------ ENTRIES PROVIDED

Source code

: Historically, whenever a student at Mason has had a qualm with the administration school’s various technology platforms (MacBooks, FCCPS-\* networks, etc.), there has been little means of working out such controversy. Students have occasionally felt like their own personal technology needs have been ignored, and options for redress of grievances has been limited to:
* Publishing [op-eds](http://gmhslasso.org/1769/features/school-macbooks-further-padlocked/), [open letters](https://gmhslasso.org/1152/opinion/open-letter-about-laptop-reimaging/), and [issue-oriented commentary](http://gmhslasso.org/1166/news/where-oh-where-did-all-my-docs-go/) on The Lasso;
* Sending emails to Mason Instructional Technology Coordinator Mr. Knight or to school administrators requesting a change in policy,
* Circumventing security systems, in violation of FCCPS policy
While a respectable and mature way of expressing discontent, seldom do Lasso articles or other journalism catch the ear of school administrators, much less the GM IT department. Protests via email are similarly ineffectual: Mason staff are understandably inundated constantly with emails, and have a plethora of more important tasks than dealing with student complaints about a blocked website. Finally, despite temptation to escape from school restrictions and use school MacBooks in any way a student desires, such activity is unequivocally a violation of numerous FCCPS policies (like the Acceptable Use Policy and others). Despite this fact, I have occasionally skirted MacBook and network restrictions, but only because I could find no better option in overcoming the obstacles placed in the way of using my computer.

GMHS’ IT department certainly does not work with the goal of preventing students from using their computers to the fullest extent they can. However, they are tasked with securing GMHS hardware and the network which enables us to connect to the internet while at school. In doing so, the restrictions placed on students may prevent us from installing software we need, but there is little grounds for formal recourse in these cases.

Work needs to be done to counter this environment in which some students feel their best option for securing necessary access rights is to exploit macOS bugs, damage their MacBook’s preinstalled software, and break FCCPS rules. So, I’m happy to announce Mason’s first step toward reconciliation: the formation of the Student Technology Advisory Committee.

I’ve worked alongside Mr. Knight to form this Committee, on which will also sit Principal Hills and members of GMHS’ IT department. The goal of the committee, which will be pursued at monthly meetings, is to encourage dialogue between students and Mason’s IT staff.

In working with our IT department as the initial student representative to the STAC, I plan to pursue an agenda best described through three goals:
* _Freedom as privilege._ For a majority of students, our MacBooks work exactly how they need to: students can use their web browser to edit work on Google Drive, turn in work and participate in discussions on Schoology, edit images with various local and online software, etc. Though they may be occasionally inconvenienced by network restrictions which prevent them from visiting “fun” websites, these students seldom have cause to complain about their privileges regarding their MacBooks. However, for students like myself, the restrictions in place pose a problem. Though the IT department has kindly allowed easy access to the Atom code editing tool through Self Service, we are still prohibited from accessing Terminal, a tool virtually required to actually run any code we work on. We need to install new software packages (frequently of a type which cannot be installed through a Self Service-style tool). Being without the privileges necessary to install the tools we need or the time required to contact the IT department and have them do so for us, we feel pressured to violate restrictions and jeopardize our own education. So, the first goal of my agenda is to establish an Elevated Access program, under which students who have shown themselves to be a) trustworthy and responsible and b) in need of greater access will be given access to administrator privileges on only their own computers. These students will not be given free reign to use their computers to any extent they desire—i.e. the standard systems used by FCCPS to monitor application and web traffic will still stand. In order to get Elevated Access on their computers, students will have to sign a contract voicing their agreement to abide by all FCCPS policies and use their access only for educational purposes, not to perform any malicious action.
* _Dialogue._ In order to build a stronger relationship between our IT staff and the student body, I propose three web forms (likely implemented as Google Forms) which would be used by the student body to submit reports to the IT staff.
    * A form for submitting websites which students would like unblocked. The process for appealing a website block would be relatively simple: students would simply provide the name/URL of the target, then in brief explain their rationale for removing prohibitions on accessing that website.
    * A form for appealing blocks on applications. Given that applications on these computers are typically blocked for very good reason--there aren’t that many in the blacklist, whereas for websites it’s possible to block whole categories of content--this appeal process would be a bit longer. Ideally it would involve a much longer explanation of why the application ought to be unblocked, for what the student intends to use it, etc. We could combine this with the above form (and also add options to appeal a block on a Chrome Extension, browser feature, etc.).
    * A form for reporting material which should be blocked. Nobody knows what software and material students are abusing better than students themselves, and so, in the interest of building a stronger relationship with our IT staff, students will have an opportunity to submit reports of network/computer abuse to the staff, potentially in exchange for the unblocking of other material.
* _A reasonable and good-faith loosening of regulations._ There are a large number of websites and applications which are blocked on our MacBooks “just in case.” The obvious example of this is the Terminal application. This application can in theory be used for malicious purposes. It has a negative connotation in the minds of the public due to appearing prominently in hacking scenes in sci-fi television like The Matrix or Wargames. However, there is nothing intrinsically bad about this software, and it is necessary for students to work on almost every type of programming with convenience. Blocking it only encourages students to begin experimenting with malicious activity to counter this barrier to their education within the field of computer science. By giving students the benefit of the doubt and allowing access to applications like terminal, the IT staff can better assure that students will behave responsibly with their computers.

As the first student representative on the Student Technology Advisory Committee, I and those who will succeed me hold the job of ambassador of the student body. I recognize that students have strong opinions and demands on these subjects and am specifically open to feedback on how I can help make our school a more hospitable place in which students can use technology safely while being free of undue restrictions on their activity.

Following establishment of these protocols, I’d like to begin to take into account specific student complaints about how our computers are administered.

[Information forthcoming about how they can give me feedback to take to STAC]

------------

▸ ASSIGNED TASK
Write down exactly the span of lines above from the one containing "any malicious action." to the one containing "the IT staff.", both ends included.

▸ OUTPUT
* _Freedom as privilege._ For a majority of students, our MacBooks work exactly how they need to: students can use their web browser to edit work on Google Drive, turn in work and participate in discussions on Schoology, edit images with various local and online software, etc. Though they may be occasionally inconvenienced by network restrictions which prevent them from visiting “fun” websites, these students seldom have cause to complain about their privileges regarding their MacBooks. However, for students like myself, the restrictions in place pose a problem. Though the IT department has kindly allowed easy access to the Atom code editing tool through Self Service, we are still prohibited from accessing Terminal, a tool virtually required to actually run any code we work on. We need to install new software packages (frequently of a type which cannot be installed through a Self Service-style tool). Being without the privileges necessary to install the tools we need or the time required to contact the IT department and have them do so for us, we feel pressured to violate restrictions and jeopardize our own education. So, the first goal of my agenda is to establish an Elevated Access program, under which students who have shown themselves to be a) trustworthy and responsible and b) in need of greater access will be given access to administrator privileges on only their own computers. These students will not be given free reign to use their computers to any extent they desire—i.e. the standard systems used by FCCPS to monitor application and web traffic will still stand. In order to get Elevated Access on their computers, students will have to sign a contract voicing their agreement to abide by all FCCPS policies and use their access only for educational purposes, not to perform any malicious action.
* _Dialogue._ In order to build a stronger relationship between our IT staff and the student body, I propose three web forms (likely implemented as Google Forms) which would be used by the student body to submit reports to the IT staff.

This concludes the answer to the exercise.